Ya tentu saja aku mau. Sementara Zen berkutat dengan tugas yang harus ia kerjakan. Mengisi tabung dengan kompresor.
Kapal motor dipacu dengan kecepatan tinggi, terhempas-hempas di antara ombak. Di atas kapal, aku sibuk berusaha mengambil gambar pulau-pulau yang kami lewati. Namun tak berhasil. Paduan kecepatan, goyangan, dan fokus yang berpindah-pindah membuat hasil fotoku tak bagus.
Kapal biru besar yang ditumpangi Mbak Ika dan kawan-kawan tampak terapung-apung di tengah laut. Kami pun mendekat. Penyelamatan yang kurang menegangkan dan terlalu cepat, menurutku. Tak ada adegan seru sama sekali. Hanya menukar aki, dan kapal biru besar dapat menyala kembali.
Saat makan malam, kami kembali menikmati sotong goreng di tempat Bu Ester. Menjadi warung makan tereksis di Karimunjawa, di tempat Bu Ester, kami dapat mengamati bahwa banyak pengunjung di Karimunjawa. Tak seperti malam-malam sebelumnya. Malam itu Karimunjawa tampak ramai. Banyak orang lalu-lalang. Ini terkait dengan kedatangan Kapolda dan seluruh kompinya untuk upacara yang akan dilakukan besok pagi.

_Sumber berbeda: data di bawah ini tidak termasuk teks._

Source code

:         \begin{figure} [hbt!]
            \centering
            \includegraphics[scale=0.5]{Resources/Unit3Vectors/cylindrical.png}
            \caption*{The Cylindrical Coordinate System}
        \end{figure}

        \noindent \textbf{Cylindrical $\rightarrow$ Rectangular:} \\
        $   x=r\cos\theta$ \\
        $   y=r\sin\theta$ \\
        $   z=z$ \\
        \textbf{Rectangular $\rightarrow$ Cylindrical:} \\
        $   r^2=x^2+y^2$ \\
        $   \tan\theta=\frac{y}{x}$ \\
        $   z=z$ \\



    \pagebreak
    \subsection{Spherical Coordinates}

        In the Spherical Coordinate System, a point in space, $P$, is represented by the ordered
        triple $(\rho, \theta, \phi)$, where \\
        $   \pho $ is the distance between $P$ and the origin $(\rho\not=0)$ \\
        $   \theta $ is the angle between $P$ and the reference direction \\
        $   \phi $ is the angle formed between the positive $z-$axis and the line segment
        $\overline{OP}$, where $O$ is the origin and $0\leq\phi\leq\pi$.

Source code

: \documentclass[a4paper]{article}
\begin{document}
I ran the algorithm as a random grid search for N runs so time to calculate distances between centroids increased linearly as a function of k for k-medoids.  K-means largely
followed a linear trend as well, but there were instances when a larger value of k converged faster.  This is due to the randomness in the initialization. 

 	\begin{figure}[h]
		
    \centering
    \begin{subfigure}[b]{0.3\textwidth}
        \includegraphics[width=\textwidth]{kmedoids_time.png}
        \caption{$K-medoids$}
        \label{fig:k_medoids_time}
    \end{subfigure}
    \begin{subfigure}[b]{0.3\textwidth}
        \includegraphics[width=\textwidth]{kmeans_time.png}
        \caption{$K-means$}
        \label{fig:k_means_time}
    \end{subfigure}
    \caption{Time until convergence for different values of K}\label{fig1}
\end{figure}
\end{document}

Benar-benar hari yang sibuk bagi Karimunjawa. Dan malam ini, aku, Dhira, dan Zen harus berkemas karena besok pagi Kapal Muria akan menjemput kami, kembali ke Jogja.
2 comments:
mengesankan bgt ceritanya. tapi saya mau tanya kalau bawa mobil ke sana kira-kira kondisi jalan-jalan di sana memadai apa tidak ya ?
pak widhi
@ Pak Widhi, Bandungan
Terakhir kali ke sana, tahun 2007, jalanannya sudah bagus, sangat memadai untuk mobil. Hanya saja, tempat pengisian BBM sepertinya hanya ada di Karimun Jawa (bukan Kemojan). :)
Mestinya sih sekarang sudah jauh lebih bagus lagi karena sudah jadi tempat wisata populer. Waktu saya ke Karimun Jawa, belum sepopuler saat ini.